══ Raw data ══

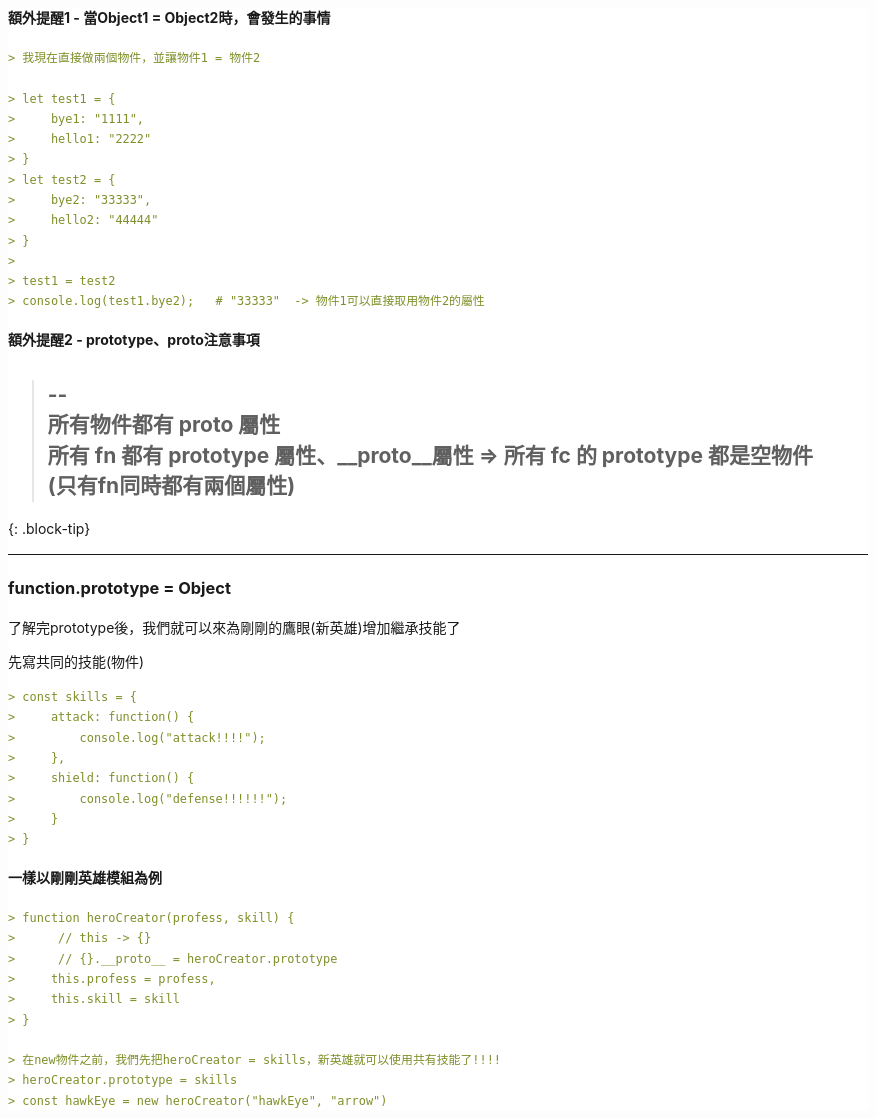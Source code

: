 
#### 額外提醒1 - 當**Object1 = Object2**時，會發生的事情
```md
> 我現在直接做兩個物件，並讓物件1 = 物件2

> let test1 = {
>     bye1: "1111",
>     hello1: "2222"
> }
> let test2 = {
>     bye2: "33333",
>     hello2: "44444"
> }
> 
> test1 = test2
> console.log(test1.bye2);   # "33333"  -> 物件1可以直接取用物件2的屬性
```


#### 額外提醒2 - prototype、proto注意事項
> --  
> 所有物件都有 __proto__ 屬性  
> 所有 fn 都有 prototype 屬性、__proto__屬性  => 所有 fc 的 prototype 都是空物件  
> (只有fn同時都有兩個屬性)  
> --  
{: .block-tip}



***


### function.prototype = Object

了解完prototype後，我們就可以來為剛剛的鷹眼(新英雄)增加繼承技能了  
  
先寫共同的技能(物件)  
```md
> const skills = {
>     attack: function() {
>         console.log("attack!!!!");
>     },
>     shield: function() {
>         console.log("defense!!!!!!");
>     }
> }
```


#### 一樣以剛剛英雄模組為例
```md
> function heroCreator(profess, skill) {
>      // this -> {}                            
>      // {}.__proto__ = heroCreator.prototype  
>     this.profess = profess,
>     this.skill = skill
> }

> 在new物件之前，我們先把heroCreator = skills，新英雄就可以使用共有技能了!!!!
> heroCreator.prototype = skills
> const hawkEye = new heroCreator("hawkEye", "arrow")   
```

═══

What the task asks :: Pull out all lines from the entries above in which the word "const" appears.

Response below ::
> const skills = {
> const hawkEye = new heroCreator("hawkEye", "arrow")   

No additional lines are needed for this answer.